2. The protease according to claim 1 Ab Tp, characterized in that The protease Ab Tp originates from actinomycetes Actinobacteria bacterium .
3. A biomaterial, wherein the biomaterial may be any one of the following (B1)-(B4): (B1) encodes a protease Ab Tp's DNA molecule; (B2) An expression cassette containing the DNA molecule described in (B1); (B3) A recombinant vector containing the DNA molecule described in (B1), or a recombinant vector containing the expression cassette described in (B2); (B4) A recombinant microorganism containing the DNA molecule described in (B1), or a recombinant microorganism containing the expression cassette described in (B2), or a recombinant microorganism containing the recombinant vector described in (B3); in, (B1) The nucleotide sequence of the DNA molecule is shown in SEQ ID NO:
2.
4. A method for hydrolyzing proteins in shrimp shells, characterized in that, The method comprises adding the protease described in claim 1 to a shrimp shell buffer solution for hydrolysis.
5. The application of the protease of claim 1 and the biomaterial of claim 3 in the hydrolysis of proteins in shrimp shells.
6. The application according to claim 5, characterized in that, Disperse shrimp shells in a pH 6.0 buffer solution and add protease. Ab Tp, shrimp shell and protease Ab The mass ratio of Tp is 5g:5mg.

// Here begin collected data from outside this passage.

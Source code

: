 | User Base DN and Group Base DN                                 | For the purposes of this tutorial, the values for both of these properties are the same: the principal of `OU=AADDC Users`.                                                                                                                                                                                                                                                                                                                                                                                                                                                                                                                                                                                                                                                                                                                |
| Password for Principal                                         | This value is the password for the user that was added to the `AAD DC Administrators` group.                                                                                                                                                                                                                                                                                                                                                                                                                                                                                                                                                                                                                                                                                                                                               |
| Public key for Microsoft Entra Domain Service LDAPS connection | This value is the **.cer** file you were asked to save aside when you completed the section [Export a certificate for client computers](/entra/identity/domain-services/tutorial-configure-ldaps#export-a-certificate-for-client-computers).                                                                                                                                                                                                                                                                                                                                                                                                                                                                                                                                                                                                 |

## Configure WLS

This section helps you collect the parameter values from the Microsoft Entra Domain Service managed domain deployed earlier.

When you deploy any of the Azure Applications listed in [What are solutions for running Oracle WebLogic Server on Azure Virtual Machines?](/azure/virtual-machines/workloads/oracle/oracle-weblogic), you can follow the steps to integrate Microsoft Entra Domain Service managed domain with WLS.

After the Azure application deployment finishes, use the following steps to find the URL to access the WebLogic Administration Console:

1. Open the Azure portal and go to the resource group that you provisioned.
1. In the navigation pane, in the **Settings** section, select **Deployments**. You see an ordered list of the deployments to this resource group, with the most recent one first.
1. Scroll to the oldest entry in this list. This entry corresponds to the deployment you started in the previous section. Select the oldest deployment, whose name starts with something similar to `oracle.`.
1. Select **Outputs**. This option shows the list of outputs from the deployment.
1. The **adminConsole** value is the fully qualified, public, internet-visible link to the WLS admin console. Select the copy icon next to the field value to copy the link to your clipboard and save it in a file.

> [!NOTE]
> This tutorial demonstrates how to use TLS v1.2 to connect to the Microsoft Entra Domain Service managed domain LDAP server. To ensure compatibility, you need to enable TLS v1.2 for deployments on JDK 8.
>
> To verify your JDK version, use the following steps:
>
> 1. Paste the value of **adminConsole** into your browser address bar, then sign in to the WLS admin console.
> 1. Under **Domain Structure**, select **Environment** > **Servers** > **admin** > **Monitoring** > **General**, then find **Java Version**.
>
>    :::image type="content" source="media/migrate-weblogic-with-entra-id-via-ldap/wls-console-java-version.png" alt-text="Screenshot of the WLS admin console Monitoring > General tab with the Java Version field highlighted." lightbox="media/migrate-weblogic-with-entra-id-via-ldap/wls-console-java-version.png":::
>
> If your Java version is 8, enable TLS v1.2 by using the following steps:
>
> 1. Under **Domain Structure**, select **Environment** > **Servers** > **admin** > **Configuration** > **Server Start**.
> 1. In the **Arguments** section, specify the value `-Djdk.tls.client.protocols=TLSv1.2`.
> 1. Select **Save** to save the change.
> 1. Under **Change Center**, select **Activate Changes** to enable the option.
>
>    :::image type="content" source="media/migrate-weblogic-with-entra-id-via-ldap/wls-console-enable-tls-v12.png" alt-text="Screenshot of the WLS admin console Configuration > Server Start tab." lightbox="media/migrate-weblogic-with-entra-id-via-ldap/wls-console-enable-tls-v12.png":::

7. The application according to claim 5, characterized in that, The shrimp shells mentioned are crayfish shells. They are heated at 120°C for 30 minutes to inactivate the enzymes contained in the shrimp shells, and then the dried shrimp shells are crushed using a grinder.
8. The application according to claim 5, characterized in that, Add 5g of crayfish shells to a pH 6.0 buffer solution, then add 5mg of protease. Ab The volume was adjusted to 100 mL, the reaction temperature was set at 60℃, the shaking speed was set at 200 rpm, and the reaction was carried out for 13 h.